Makes one delicious sandwich
2 slices good sourdough bread (see notes)
1-2 Tablespoons unsalted butter, softened (see notes)
1-2 ounces thinly sliced gruyere cheese (see notes)
1. Set a dry nonstick or cast iron skillet over medium heat and let it warm while you work.
2. Spread the butter evenly and generously on each slice of bread. When the skillet is hot, lay one slice of bread, butter side down, in the skillet (it should sizzle gently when you do this). Layer the cheese onto the bread in the skillet in an even layer. Lay the second slice of bread, butter side up, on top.
3. Flip the sandwich over carefully, so that the freshly buttered side is now on the bottom (holding everything together as you do this, since the cheese won't have melted yet). The first side should be no more than lightly golden brown at this point (if it's darker, turn the heat down). Let the sandwich sit and sizzle in the pan for another 2-5 minutes, then flip the sandwich again.
4. The sandwich is ready when both sides are golden brown and crisp, and the cheese has melted. Serve hot, alongside a bowl of this tomato soup for one of the best cozy meals you can have.
A grilled cheese sandwich is a gift from the culinary gods, just about any way you do it. As long as you have enough cheese and reasonably good bread, you just about can't go wrong.

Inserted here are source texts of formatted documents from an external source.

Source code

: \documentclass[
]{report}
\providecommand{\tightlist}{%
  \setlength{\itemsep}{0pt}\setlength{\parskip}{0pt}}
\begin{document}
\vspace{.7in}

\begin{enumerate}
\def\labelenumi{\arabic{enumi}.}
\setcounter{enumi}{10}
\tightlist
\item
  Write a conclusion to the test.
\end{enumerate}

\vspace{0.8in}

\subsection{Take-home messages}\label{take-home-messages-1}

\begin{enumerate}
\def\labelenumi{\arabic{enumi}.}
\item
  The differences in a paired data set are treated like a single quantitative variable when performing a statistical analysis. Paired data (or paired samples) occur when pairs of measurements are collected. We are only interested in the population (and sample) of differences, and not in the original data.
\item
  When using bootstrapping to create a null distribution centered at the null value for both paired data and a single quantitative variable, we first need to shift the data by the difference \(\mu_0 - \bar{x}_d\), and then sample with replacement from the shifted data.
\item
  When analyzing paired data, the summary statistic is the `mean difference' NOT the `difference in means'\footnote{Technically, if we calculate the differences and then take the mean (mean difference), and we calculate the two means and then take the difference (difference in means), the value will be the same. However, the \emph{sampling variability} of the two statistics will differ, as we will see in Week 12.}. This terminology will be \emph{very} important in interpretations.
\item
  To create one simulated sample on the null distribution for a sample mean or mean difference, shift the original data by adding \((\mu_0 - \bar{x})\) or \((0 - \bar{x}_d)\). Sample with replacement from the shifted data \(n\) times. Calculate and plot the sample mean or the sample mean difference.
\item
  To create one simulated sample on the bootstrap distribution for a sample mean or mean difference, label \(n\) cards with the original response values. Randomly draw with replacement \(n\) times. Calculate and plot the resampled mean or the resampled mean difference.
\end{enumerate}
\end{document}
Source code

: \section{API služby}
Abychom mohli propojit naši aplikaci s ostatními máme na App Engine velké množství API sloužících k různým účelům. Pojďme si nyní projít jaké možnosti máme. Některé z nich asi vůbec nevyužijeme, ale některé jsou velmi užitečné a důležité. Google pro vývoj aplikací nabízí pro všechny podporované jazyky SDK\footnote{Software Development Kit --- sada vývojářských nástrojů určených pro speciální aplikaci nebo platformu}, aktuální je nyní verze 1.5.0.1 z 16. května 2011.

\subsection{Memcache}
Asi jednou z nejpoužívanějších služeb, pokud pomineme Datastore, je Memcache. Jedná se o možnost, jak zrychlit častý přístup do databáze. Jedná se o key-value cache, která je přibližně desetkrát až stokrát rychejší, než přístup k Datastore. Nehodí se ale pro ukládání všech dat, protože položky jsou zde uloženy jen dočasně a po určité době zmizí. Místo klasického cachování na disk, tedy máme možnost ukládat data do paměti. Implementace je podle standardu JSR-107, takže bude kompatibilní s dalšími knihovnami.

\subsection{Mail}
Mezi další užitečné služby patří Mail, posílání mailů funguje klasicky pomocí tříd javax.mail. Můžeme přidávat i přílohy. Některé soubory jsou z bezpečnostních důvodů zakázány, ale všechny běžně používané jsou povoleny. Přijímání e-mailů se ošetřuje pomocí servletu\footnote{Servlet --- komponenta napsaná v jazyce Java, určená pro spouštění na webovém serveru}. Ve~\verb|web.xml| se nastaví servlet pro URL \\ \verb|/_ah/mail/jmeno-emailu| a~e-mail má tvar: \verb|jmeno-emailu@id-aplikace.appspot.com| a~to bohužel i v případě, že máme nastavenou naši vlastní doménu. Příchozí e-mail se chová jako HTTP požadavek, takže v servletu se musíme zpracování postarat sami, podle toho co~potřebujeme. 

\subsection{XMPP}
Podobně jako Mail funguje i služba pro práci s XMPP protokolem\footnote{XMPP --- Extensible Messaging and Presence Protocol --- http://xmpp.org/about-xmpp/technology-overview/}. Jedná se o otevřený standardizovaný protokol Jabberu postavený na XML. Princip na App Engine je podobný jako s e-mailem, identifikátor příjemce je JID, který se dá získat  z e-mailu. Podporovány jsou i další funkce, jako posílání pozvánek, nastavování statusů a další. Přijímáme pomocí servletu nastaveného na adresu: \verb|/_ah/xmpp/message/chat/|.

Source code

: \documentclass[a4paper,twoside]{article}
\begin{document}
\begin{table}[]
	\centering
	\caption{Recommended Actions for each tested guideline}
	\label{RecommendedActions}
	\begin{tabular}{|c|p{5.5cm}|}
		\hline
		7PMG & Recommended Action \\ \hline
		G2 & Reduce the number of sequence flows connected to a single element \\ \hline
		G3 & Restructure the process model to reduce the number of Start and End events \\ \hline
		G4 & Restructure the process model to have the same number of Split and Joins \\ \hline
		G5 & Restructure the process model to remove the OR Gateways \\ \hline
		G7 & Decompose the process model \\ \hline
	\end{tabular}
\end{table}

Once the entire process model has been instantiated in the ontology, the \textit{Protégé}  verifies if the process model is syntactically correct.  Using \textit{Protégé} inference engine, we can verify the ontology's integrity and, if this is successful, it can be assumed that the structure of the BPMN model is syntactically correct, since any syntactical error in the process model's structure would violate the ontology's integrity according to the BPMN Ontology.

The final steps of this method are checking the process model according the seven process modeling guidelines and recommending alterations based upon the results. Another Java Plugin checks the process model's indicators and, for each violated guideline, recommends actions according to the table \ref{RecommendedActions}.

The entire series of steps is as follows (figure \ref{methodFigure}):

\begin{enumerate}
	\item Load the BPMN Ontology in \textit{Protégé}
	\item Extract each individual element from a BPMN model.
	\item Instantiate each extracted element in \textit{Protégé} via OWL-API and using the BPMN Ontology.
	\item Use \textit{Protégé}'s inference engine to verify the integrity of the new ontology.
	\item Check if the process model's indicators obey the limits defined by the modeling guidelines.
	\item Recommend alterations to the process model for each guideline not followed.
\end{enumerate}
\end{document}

In this recipe, I'm combining good sourdough bread and gruyere cheese. They're really great together, because the slight tang of the sourdough and the strong, salty umami hit from the guyere combine for a flavor bomb in your mouth. It's one of those situations where the two come together in such perfect harmony that you don't notice either one. (What you notice is that you just can't stop eating this sandwich because it's the best thing you've ever tasted.)

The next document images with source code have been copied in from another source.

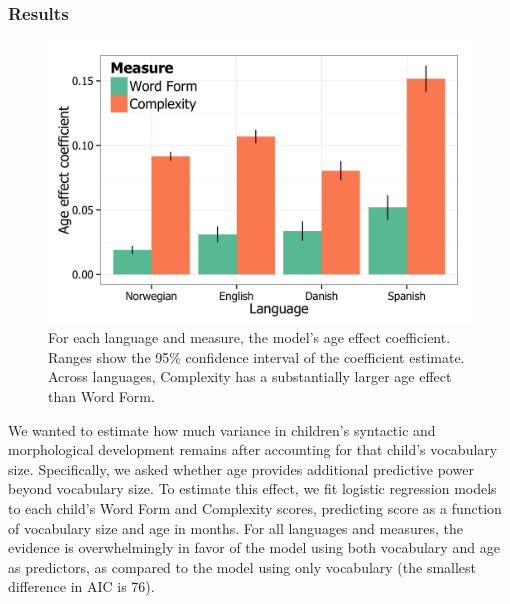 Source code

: \documentclass[10pt,letterpaper]{article}
\begin{document}
\subsubsection{Results}

\begin{figure}
\begin{center}
\includegraphics[width=\linewidth]{plots/coefs_wordform_complexity.png}
\end{center}
\caption{\label{fig:coefs_grammar} For each language and measure, the model's age effect coefficient. Ranges show the 95\% confidence interval of the coefficient estimate. Across languages, Complexity has a substantially larger age effect than Word Form.}
\end{figure}

\begin{figure}
\centering
{}
\end{figure}

We wanted to estimate how much variance in children's syntactic and morphological development remains after accounting for that child's vocabulary size. Specifically, we asked whether age provides additional predictive power beyond vocabulary size. To estimate this effect, we fit logistic regression models to each child's Word Form and Complexity scores, predicting score as a function of vocabulary size and age in months. For all languages and measures, the evidence is overwhelmingly in favor of the model using both vocabulary and age as predictors, as compared to the model using only vocabulary (the smallest difference in AIC is 76). %
\end{document}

So - what do I mean by good sourdough? I mean that, ideally, your baker made the bread from scratch and allowed it to ferment for a day or so before baking it. Like my local baker, Rachel Crampsey. A great loaf will be crusty on the outside, chewy on the inside, and a little sour all the way through.
For the curious: check out this episode from Gastropod, all about sourdough - the microbes, the starters, the bakers, the loaves and the history (which came first - the beer or the bread?).
So - what if you don't have good sourdough? Just use the best bread you can find.
The amount of butter you'll want will depend on the size of your slices. If you're cutting slices yourself from a hand-crafted loaf, it also depends on whether you're cutting diagonal slices, which will be bigger than perpendicular slices. The main idea is to be generous. (And softened butter will make it easier to slather the right amount on evenly.)
Finally: To lid or not to lid? You might have noticed I don't call for covering the skillet at any point. I think it's unnecessary - if the temperature is just right, the sandwich will be in the pan long enough for the cheese to melt without being covered. The problem with covering the pan is that the sandwich might steam a bit rather than frying, which will leave you with not-quite-so crispy golden brown bread. So bottom line: I don't lid.